> **Assignment**:
Among the records below, find each line that includes the string "table" and copy it.

> **Supplied material**:
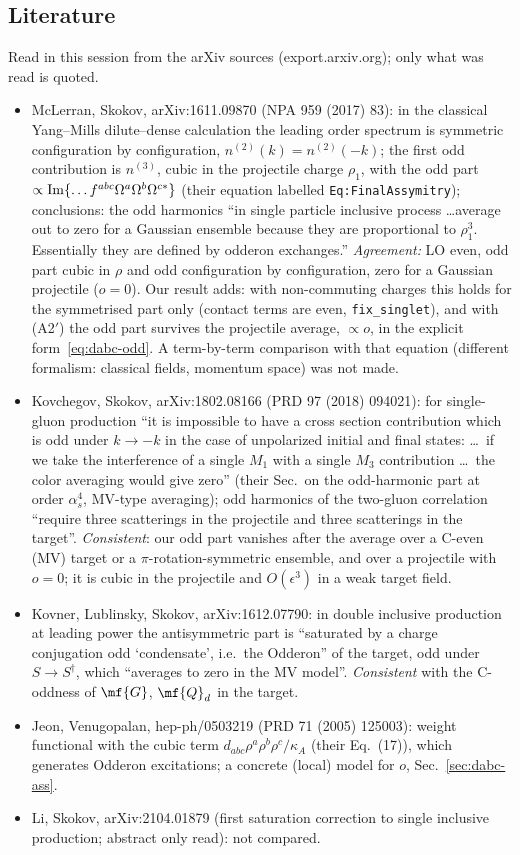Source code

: \subsection{Literature}\label{sec:dabc-lit}
\noindent Read in this session from the arXiv sources (export.arxiv.org); only what was read is quoted.
\begin{itemize}
\item McLerran, Skokov, arXiv:1611.09870 (NPA 959 (2017) 83): in the classical Yang--Mills dilute--dense calculation the leading order spectrum is symmetric configuration by configuration, $n^{(2)}(k)=n^{(2)}(-k)$; the first odd contribution is $n^{(3)}$, cubic in the projectile charge $\rho_{1}$, with the odd part $\propto{\rm Im}\{\dots f^{abc}\Omega^{a}\Omega^{b}\Omega^{c*}\}$ (their equation labelled \texttt{Eq:FinalAssymitry}); conclusions: the odd harmonics ``in single particle inclusive process \dots average out to zero for a Gaussian ensemble because they are proportional to $\rho_{1}^{3}$. Essentially they are defined by odderon exchanges.'' \emph{Agreement:} LO even, odd part cubic in $\rho$ and odd configuration by configuration, zero for a Gaussian projectile ($o=0$). Our result adds: with non-commuting charges this holds for the symmetrised part only (contact terms are even, \texttt{fix\_singlet}), and with (A2$'$) the odd part survives the projectile average, $\propto o$, in the explicit form~\eqref{eq:dabc-odd}. A term-by-term comparison with that equation (different formalism: classical fields, momentum space) was not made.
\item Kovchegov, Skokov, arXiv:1802.08166 (PRD 97 (2018) 094021): for single-gluon production ``it is impossible to have a cross section contribution which is odd under $k\to-k$ in the case of unpolarized initial and final states: \dots\ if we take the interference of a single $M_{1}$ with a single $M_{3}$ contribution \dots\ the color averaging would give zero'' (their Sec.\ on the odd-harmonic part at order $\alpha_{s}^{4}$, MV-type averaging); odd harmonics of the two-gluon correlation ``require three scatterings in the projectile and three scatterings in the target''. \emph{Consistent}: our odd part vanishes after the average over a C-even (MV) target or a $\pi$-rotation-symmetric ensemble, and over a projectile with $o=0$; it is cubic in the projectile and $O(\epsilon^{3})$ in a weak target field.
\item Kovner, Lublinsky, Skokov, arXiv:1612.07790: in double inclusive production at leading power the antisymmetric part is ``saturated by a charge conjugation odd `condensate', i.e.\ the Odderon'' of the target, odd under $S\to S^{\dagger}$, which ``averages to zero in the MV model''. \emph{Consistent} with the C-oddness of $\mf{G}$, $\mf{Q}_{d}$ in the target.
\item Jeon, Venugopalan, hep-ph/0503219 (PRD 71 (2005) 125003): weight functional with the cubic term $d_{abc}\rho^{a}\rho^{b}\rho^{c}/\kappa_{A}$ (their Eq.~(17)), which generates Odderon excitations; a concrete (local) model for $o$, Sec.~\ref{sec:dabc-ass}.
\item Li, Skokov, arXiv:2104.01879 (first saturation correction to single inclusive production; abstract only read): not compared.
\end{itemize}

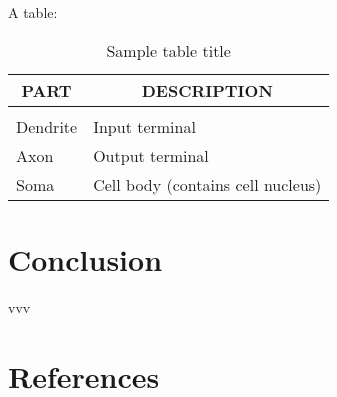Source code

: \documentclass{article} %
\begin{document}
A table:

\begin{table}[t]
\caption{Sample table title}
\label{sample-table}
\begin{center}
\begin{tabular}{ll}
\multicolumn{1}{c}{\bf PART}  &\multicolumn{1}{c}{\bf DESCRIPTION}
\\ \hline \\
Dendrite         &Input terminal \\
Axon             &Output terminal \\
Soma             &Cell body (contains cell nucleus) \\
\end{tabular}
\end{center}
\end{table}

\section{Conclusion}

vvv

\section{References}



\end{document}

> **Task solution**:
A table:
\begin{table}[t]
\caption{Sample table title}
\label{sample-table}
\end{table}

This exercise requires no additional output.